Film review: Brooklyn (Director: John Crowley)
By Sascha Krieger
It’s hard to put it any other way: Brooklyn is a strange film. It tells the story of Eilis, a young woman from 1950s small town Ireland who emigrates to america. Shy, lost and homesick at first, she finds love in the shape of an Italian-American plumber. Then her beloved sister dies, she return home to comfort her mother and suddenly finds the life open to her here that she went away to find. There’s even a man who loves her. But small town life strikes back and she realise where her heart lies. In the film’s final scene, she meets her husband (they married just before she left) and they kiss. The end. Sounds cheesy? Well, it is. Colm Tóibín, one of Ireland’s finest writers, Nick Hornby, a long time star of Britain’s literary scene and accomplished director John Crowley (Boy A) combine an utterly sentimental fairy tale of a young woman finding herself and being fulfilled in true love.
The plot is as contrived as it can be, most characters two-dimensional stereotypes. Everyone is really lovely, maybe except from the small town shop keeper who, however, is a rather feeble villain. The turns of the story test the borders of the credible, particularly the final one is almost painful to observe. For two masters of the English language, much of the dialogue is surprisingly bland. The narration is conservative and cliché-ridden. Take, for example the Brooklyn parish Christmas dinner for lonely old man from Ireland: half-way through, one gets up and sings a sad (!) song (!!) in Irish (!!!) while Yves Bélanger’s camera sweeps across the tired old faces (!!!) and moves on to the next scene with the music still in the air (!!!!!). There is plenty of this in the film, sentimental standard fare that wouldn’t look out of place in a soap opera. Add Michael Brook’s intrusive music and you have a film drenched in sentimentality and cliché, devoid of any hint of originality.

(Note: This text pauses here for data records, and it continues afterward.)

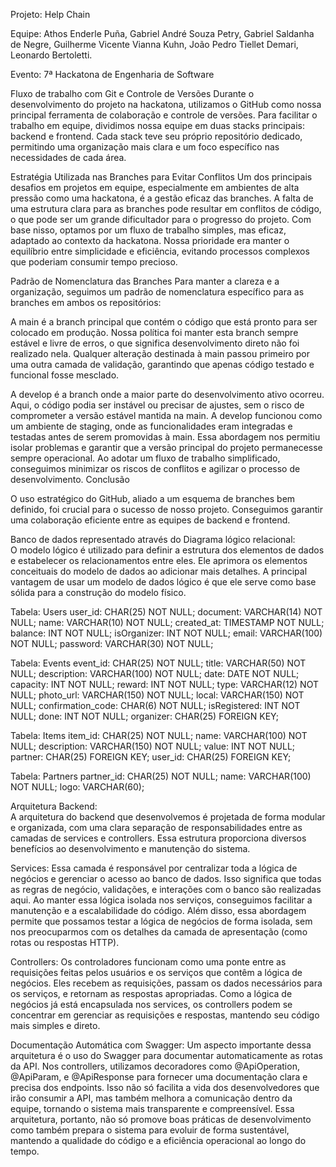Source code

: Projeto: Help Chain 

Equipe: Athos Enderle Puña, Gabriel André Souza Petry, Gabriel Saldanha de Negre, Guilherme Vicente Vianna Kuhn, João Pedro Tiellet Demari, Leonardo Bertoletti. 

Evento: 7ª Hackatona de Engenharia de Software  

Fluxo de trabalho com Git e Controle de Versões 
Durante o desenvolvimento do projeto na hackatona, utilizamos o GitHub como nossa principal ferramenta de colaboração e controle de versões. Para facilitar o trabalho em equipe, dividimos nossa equipe em duas stacks principais: backend e frontend. Cada stack teve seu próprio repositório dedicado, permitindo uma organização mais clara e um foco específico nas necessidades de cada área. 

Estratégia Utilizada nas Branches para Evitar Conflitos 
Um dos principais desafios em projetos em equipe, especialmente em ambientes de alta pressão como uma hackatona, é a gestão eficaz das branches. A falta de uma estrutura clara para as branches pode resultar em conflitos de código, o que pode ser um grande dificultador para o progresso do projeto. Com base nisso, optamos por um fluxo de trabalho simples, mas eficaz, adaptado ao contexto da hackatona. Nossa prioridade era manter o equilíbrio entre simplicidade e eficiência, evitando processos complexos que poderiam consumir tempo precioso. 

Padrão de Nomenclatura das Branches 
Para manter a clareza e a organização, seguimos um padrão de nomenclatura específico para as branches em ambos os repositórios: 

A main é a branch principal que contém o código que está pronto para ser colocado em produção. Nossa política foi manter esta branch sempre estável e livre de erros, o que significa desenvolvimento direto não foi realizado nela. Qualquer alteração destinada à main passou primeiro por uma outra camada de validação, garantindo que apenas código testado e funcional fosse mesclado. 

A develop é a branch onde a maior parte do desenvolvimento ativo ocorreu. Aqui, o código podia ser instável ou precisar de ajustes, sem o risco de comprometer a versão estável mantida na main. A develop funcionou como um ambiente de staging, onde as funcionalidades eram integradas e testadas antes de serem promovidas à main. Essa abordagem nos permitiu isolar problemas e garantir que a versão principal do projeto permanecesse sempre operacional.  Ao adotar um fluxo de trabalho simplificado, conseguimos minimizar os riscos de conflitos e agilizar o processo de desenvolvimento. Conclusão 

O uso estratégico do GitHub, aliado a um esquema de branches bem definido, foi crucial para o sucesso de nosso projeto. Conseguimos garantir uma colaboração eficiente entre as equipes de backend e frontend. 

 

Banco de dados representado através do Diagrama lógico relacional:  
O modelo lógico é utilizado para definir a estrutura dos elementos de dados e estabelecer os relacionamentos entre eles. Ele aprimora os elementos conceituais do modelo de dados ao adicionar mais detalhes. A principal vantagem de usar um modelo de dados lógico é que ele serve como base sólida para a construção do modelo físico. 


Tabela: Users 
user_id: CHAR(25) NOT NULL;
document: VARCHAR(14) NOT NULL;
name: VARCHAR(10) NOT NULL; 
created_at: TIMESTAMP NOT NULL; 
balance: INT NOT NULL; 
isOrganizer: INT NOT NULL; 
email: VARCHAR(100) NOT NULL; 
password: VARCHAR(30) NOT NULL; 


Tabela: Events 
event_id: CHAR(25) NOT NULL; 
title: VARCHAR(50) NOT NULL; 
description: VARCHAR(100) NOT NULL; 
date: DATE NOT NULL; 
capacity: INT NOT NULL; 
reward: INT NOT NULL; 
type: VARCHAR(12) NOT NULL; 
photo_url: VARCHAR(150) NOT NULL;
local: VARCHAR(150) NOT NULL; 
confirmation_code: CHAR(6) NOT NULL; 
isRegistered: INT NOT NULL; 
done: INT NOT NULL; 
organizer: CHAR(25) FOREIGN KEY; 


Tabela: Items 
item_id: CHAR(25) NOT NULL;
name: VARCHAR(100) NOT NULL; 
description: VARCHAR(150) NOT NULL; 
value: INT NOT NULL; 
partner: CHAR(25) FOREIGN KEY; 
user_id: CHAR(25) FOREIGN KEY;


Tabela: Partners 
partner_id: CHAR(25) NOT NULL; 
name: VARCHAR(100) NOT NULL; 
logo: VARCHAR(60); 

Arquitetura Backend:  
A arquitetura do backend que desenvolvemos é projetada de forma modular e organizada, com uma clara separação de responsabilidades entre as camadas de services e controllers. Essa estrutura proporciona diversos benefícios ao desenvolvimento e manutenção do sistema. 

Services: Essa camada é responsável por centralizar toda a lógica de negócios e gerenciar o acesso ao banco de dados. Isso significa que todas as regras de negócio, validações, e interações com o banco são realizadas aqui. Ao manter essa lógica isolada nos serviços, conseguimos facilitar a manutenção e a escalabilidade do código. Além disso, essa abordagem permite que possamos testar a lógica de negócios de forma isolada, sem nos preocuparmos com os detalhes da camada de apresentação (como rotas ou respostas HTTP). 

Controllers: Os controladores funcionam como uma ponte entre as requisições feitas pelos usuários e os serviços que contêm a lógica de negócios. Eles recebem as requisições, passam os dados necessários para os serviços, e retornam as respostas apropriadas. Como a lógica de negócios já está encapsulada nos services, os controllers podem se concentrar em gerenciar as requisições e respostas, mantendo seu código mais simples e direto. 

Documentação Automática com Swagger: Um aspecto importante dessa arquitetura é o uso do Swagger para documentar automaticamente as rotas da API. Nos controllers, utilizamos decoradores como @ApiOperation, @ApiParam, e @ApiResponse para fornecer uma documentação clara e precisa dos endpoints. Isso não só facilita a vida dos desenvolvedores que irão consumir a API, mas também melhora a comunicação dentro da equipe, tornando o sistema mais transparente e compreensível. 
Essa arquitetura, portanto, não só promove boas práticas de desenvolvimento como também prepara o sistema para evoluir de forma sustentável, mantendo a qualidade do código e a eficiência operacional ao longo do tempo.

But then, there is Saoirse Ronan. The actress playing Eilis is the centerpiece of this film, the lens through which we see it unfold. She is present in every scene, the camera usually close to her face which at first seems hardly readable. But the more we look, the more we’re intrigued by the subtle changes taking place there, the soft, slow opening and blooming as Eilis gains self-confidence and allows herself some happiness. And just as sudden, a lot of it makes sense: the soft, sometimes almost misty light, the out of time quality of both Enniscorthy and Brooklyn which seem hardly separable, the fairy-tale narrative style. This is her story, as she sees and feels it and if it appears simplistic and unreal and strangely devoid of drama than this is due to the dream that Eilis thinks and hopes she is living. Sure, a lot of the film’s narrative technique is downright crude: take, for another example, the framing story of the two ship journeys. On the first, the inexperienced girl is mentored by an experienced traveler, on the second, it is her who is doing the mentoring. But even here, it is the change in Eilis that captures the viewer’s eye, not the contrived narrative construction.

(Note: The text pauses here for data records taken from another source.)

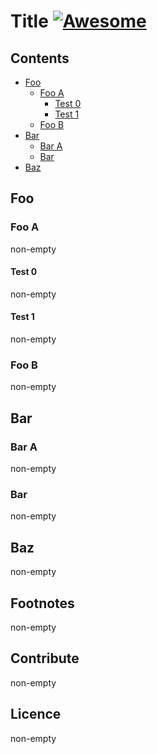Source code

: # Title [![Awesome](https://awesome.re/badge.svg)](https://awesome.re)

## Contents

- [Foo](#foo)
  - [Foo A](#foo-a)
    - [Test 0](#test-0)
    - [Test 1](#test-1)
  - [Foo B](#foo-b)
- [Bar](#bar)
  - [Bar A](#bar-a)
  - [Bar](#bar-1)
- [Baz](#baz)

## Foo

### Foo A

non-empty

#### Test 0

non-empty

#### Test 1

non-empty

### Foo B

non-empty

## Bar

### Bar A

non-empty

### Bar

non-empty

## Baz

non-empty

## Footnotes

non-empty

## Contribute

non-empty

## Licence

non-empty
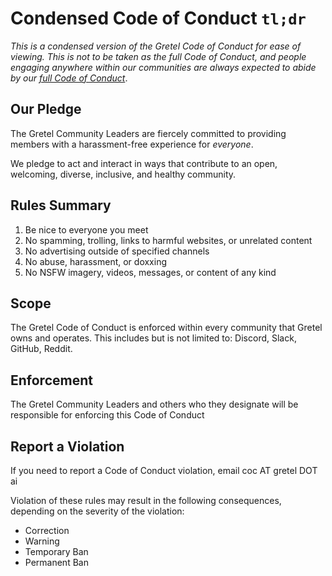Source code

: # Condensed Code of Conduct `tl;dr`
_This is a condensed version of the Gretel Code of Conduct for ease of viewing.
This is not to be taken as the full Code of Conduct, and people engaging anywhere 
within our communities are always expected to abide by our [full Code of Conduct](CoC-full.md)_.

## Our Pledge
The Gretel Community Leaders are fiercely committed to providing members with a
harassment-free experience for _everyone_.

We pledge to act and interact in ways that contribute to an open, welcoming,
diverse, inclusive, and healthy community.

## Rules Summary

1. Be nice to everyone you meet
1. No spamming, trolling, links to harmful websites, or unrelated content
1. No advertising outside of specified channels
1. No abuse, harassment, or doxxing
1. No NSFW imagery, videos, messages, or content of any kind

## Scope
The Gretel Code of Conduct is enforced within every community that Gretel owns 
and operates. This includes but is not limited to: Discord, Slack, GitHub, Reddit.

## Enforcement
The Gretel Community Leaders and others who they designate will be responsible
for enforcing this Code of Conduct

## Report a Violation
If you need to report a Code of Conduct violation, email coc AT gretel DOT ai

Violation of these rules may result in the following consequences, depending on 
the severity of the violation:

* Correction
* Warning
* Temporary Ban
* Permanent Ban


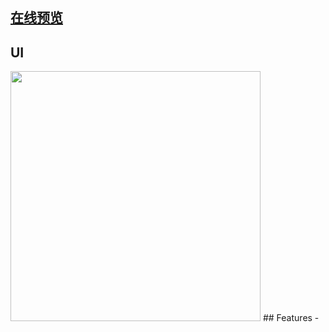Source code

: 
## [在线预览](http://mhynet.cn/FMPlayer/src/index.html)

## UI
<img src="https://github.com/mhy-web/FMPlayer/blob/master/src/images/FMPlayer2.jpg" style="height:400px;"/>
## Features
-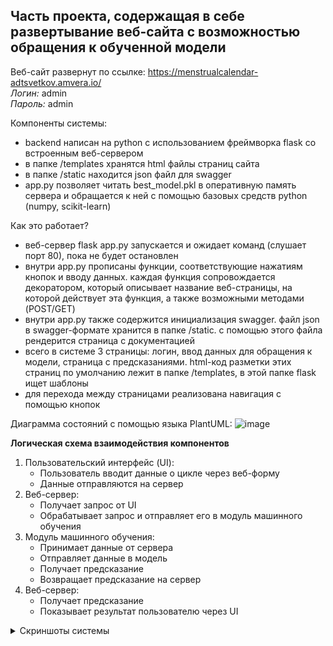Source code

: ## Часть проекта, содержащая в себе развертывание веб-сайта с возможностью обращения к обученной модели
  
Веб-сайт развернут по ссылке: https://menstrualcalendar-adtsvetkov.amvera.io/  
_Логин:_ admin  
_Пароль:_ admin

Компоненты системы:
- backend написан на python c использованием фреймворка flask со встроенным веб-сервером
- в папке /templates хранятся html файлы страниц сайта
- в папке /static находится json файл для swagger
- app.py позволяет читать best_model.pkl в оперативную память сервера и обращается к ней с помощью базовых средств python (numpy, scikit-learn)

Как это работает?
- веб-сервер flask app.py запускается и ожидает команд (слушает порт 80), пока не будет остановлен
- внутри app.py прописаны функции, соответствующие нажатиям кнопок и вводу данных. каждая функция сопровождается декоратором, который описывает название веб-страницы, на которой действует эта функция, а также возможными методами (POST/GET)
- внутри app.py также содержится инициализация swagger. файл json в swagger-формате хранится в папке /static. с помощью этого файла рендерится страница с документацией
- всего в системе 3 страницы: логин, ввод данных для обращения к модели, страница с предсказаниями. html-код разметки этих страниц по умолчанию лежит в папке /templates, в этой папке flask ищет шаблоны
- для перехода между страницами реализована навигация с помощью кнопок

Диаграмма состояний с помощью языка PlantUML:
![image](https://github.com/user-attachments/assets/b66b32c9-8110-490e-ab15-d505764e992b)

__Логическая схема взаимодействия компонентов__

1. Пользовательский интерфейс (UI):
   - Пользователь вводит данные о цикле через веб-форму
   - Данные отправляются на сервер
2. Веб-сервер:
   - Получает запрос от UI
   - Обрабатывает запрос и отправляет его в модуль машинного обучения
3. Модуль машинного обучения:
   - Принимает данные от сервера
   - Отправляет данные в модель
   - Получает предсказание
   - Возвращает предсказание на сервер
4. Веб-сервер:
   - Получает предсказание
   - Показывает результат пользователю через UI

<details><summary> Скриншоты системы </summary>

Страница с авторизацией:
![image](https://github.com/user-attachments/assets/c44f6a54-6338-429d-a6a3-a2944c03a4e6)

В случае неверного ввода пароля:
![image](https://github.com/user-attachments/assets/81cc254e-98ee-4ba6-96d4-5c98067176b4)

Форма ввода данных для запроса к модели:
![image](https://github.com/user-attachments/assets/7fa66d8d-d86b-40c6-95d2-a9eaa04a0f8d)

Страница с выдачей результата:  
![image](https://github.com/user-attachments/assets/2c0d7ffb-1462-4afc-a1ac-47a7396429b1)

Документация swagger:
![image](https://github.com/user-attachments/assets/e9a0dd47-aaa1-4e66-9dd1-92ec1f97412f)

</details>
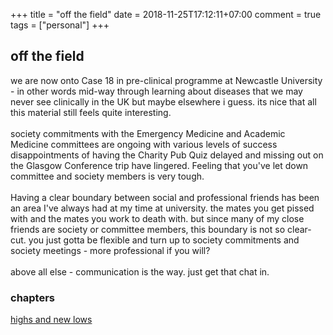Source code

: +++
title = "off the field"
date = 2018-11-25T17:12:11+07:00
comment = true
tags = ["personal"]
+++

## off the field
we are now onto Case 18 in pre-clinical programme at Newcastle University - in other words mid-way through learning about diseases that we may never see clinically in the UK but maybe elsewhere i guess. its nice that all this material still feels quite interesting.
\
\
society commitments with the Emergency Medicine and Academic Medicine committees are ongoing with various levels of success disappointments of having the Charity Pub Quiz delayed and missing out on the Glasgow Conference trip have lingered. Feeling that you've let down committee and society members is very tough.
\
\
Having a clear boundary between social and professional friends has been an area I've always had at my time at university. the mates you get pissed with and the mates you work to death with. but since many of my close friends are society or committee members, this boundary is not so clear-cut. you just gotta be flexible and turn up to society commitments and society meetings - more professional if you will?
\
\
above all else - communication is the way. just get that chat in.
### chapters
[highs and new lows](/posts/highs-and-new-lows)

Brooklyn is not a film about immigration, it is not a film about Ireland or the United States, not a film about poverty, hardship (Eilis‘ background is not one of destitution, the Ireland of Angela’s Ashes is light-years away) and redemption. It is a filmed schoolgirl’s dream about true love in a friendly universe, one that is friendly because you are, that’s open to you because you are to it. A fairy-tale, a dream, an opening of the mind and heart. Brooklyn is a coming of age story turned on its head: it is not the waking up to the harsh reality of life, the overcoming of obstacles, it is the opening of possibilities, the acceptance that the world might be good and you could find a place in it. Sentimental, simplistic, undercomplex, contrived? Yes, Brooklyn is all that. But it also excels in a strange kind of beauty exemplified by Ronan’s innocent and string face. There is so much wrong with it that it could fill several pages. But in the end, through some sort of magic, it hardly seems to matter. As I said, it’s a strange film.